Beyond Success: Quantifying Demonstration Quality in Learning from Demonstration
Muhammad Bilal, Nir Lipovetzky, Denny Oetomo, Wafa Johal
Abstract
Learning from Demonstration (LfD) empowers novice users to teach robots daily life tasks without writing sophisticated code, thereby promoting the democratization of robotics. However, novice users often provide sub-optimal demonstrations, which can potentially impact the robot’s ability to efficiently learn and execute the tasks. Prior research has assessed the quality of demonstrations by evaluating the robot’s task performance; however, the approach remains insufficient to qualify individual demonstrations, leaving the reason for classifying demonstrations as high- or low-quality unknown.

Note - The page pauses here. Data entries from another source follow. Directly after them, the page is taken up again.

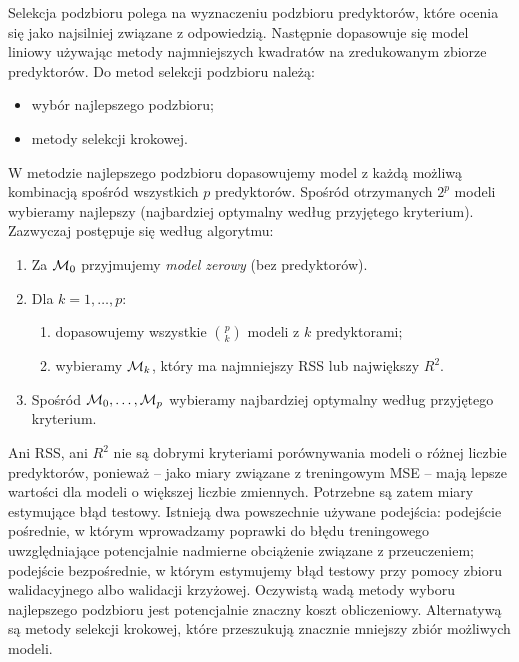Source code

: \documentclass{myclass}
\begin{document}
Selekcja podzbioru polega na wyznaczeniu podzbioru predyktorów, które ocenia się jako najsilniej
związane z odpowiedzią. Następnie dopasowuje się model liniowy używając metody najmniejszych
kwadratów na zredukowanym zbiorze predyktorów. Do metod selekcji podzbioru należą: 
\begin{itemize}
\item wybór najlepszego podzbioru;
\item metody selekcji krokowej.
\end{itemize}

W metodzie najlepszego podzbioru dopasowujemy model z każdą możliwą kombinacją spośród wszystkich
\(p\) predyktorów. Spośród otrzymanych \(2^p\) modeli wybieramy najlepszy (najbardziej optymalny
według przyjętego kryterium). Zazwyczaj postępuje się według algorytmu:
\begin{enumerate}
\item Za \(\mathcal{M}_0\) przyjmujemy \emph{model zerowy} (bez predyktorów).
\item Dla \(k=1,\ldots,p\):
    \begin{enumerate}
    \item dopasowujemy wszystkie \({p \choose k}\) modeli z \(k\) predyktorami;
    \item wybieramy \(\mathcal{M}_k\), który ma najmniejszy RSS lub największy \(R^2\).
    \end{enumerate}
\item Spośród \(\mathcal{M}_0, \ldots, \mathcal{M}_p\) wybieramy najbardziej optymalny według przyjętego
kryterium.
\end{enumerate}
Ani RSS, ani \(R^2\) nie są dobrymi kryteriami porównywania modeli o różnej liczbie predyktorów,
ponieważ -- jako miary związane z treningowym MSE -- mają lepsze wartości dla modeli o większej
liczbie zmiennych. Potrzebne są zatem miary estymujące błąd testowy. Istnieją dwa powszechnie
używane podejścia: podejście pośrednie, w którym wprowadzamy poprawki do błędu treningowego
uwzględniające potencjalnie nadmierne obciążenie związane z przeuczeniem; podejście bezpośrednie, w
którym estymujemy błąd testowy przy pomocy zbioru walidacyjnego albo walidacji krzyżowej. Oczywistą
wadą metody wyboru najlepszego podzbioru jest potencjalnie znaczny koszt obliczeniowy. Alternatywą
są metody selekcji krokowej, które przeszukują znacznie mniejszy zbiór możliwych modeli.
\end{document}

Therefore, this simulation-based study aims to quantify the quality of individual demonstration at each step by incorporating motion-related quality features such as manipulability and joint-space jerk. To assess the efficacy of these features, we initially evaluated the given demonstrations—taking into account each quality feature—to rank them from high- to low-quality. Subsequently, we investigated the impact of demonstration’s quality on task performance and the quality of task execution. In this pursuit, we trained a series of LfD models for distinct manipulation tasks: cube lifting and pick-and-place of soda can. Our results illustrate a strong correlation between ranked demonstrations and the quality of task execution. Interestingly, we observed that the quality features have a significant impact on task performance, particularly when the provided demonstrations exhibit diversity in terms of quality. Overall, this analysis enables quantifying the quality of individual demonstrations based on motion-related quality features, thus improving learning from demonstration.